START MATERIAL TO PROCESS

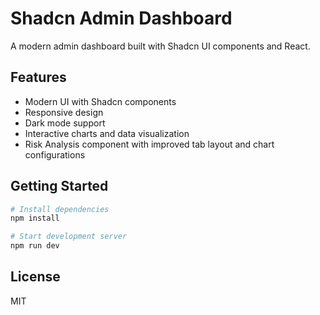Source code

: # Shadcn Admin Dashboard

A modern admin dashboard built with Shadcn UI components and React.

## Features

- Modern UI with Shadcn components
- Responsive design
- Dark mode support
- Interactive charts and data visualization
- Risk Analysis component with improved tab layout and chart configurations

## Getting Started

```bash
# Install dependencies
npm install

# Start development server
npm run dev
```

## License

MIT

END MATERIAL TO PROCESS

WHAT THE TASK ASKS: Show the lines of the data that hold the word "components".

ANSWER FOR THIS EXERCISE:
A modern admin dashboard built with Shadcn UI components and React.
- Modern UI with Shadcn components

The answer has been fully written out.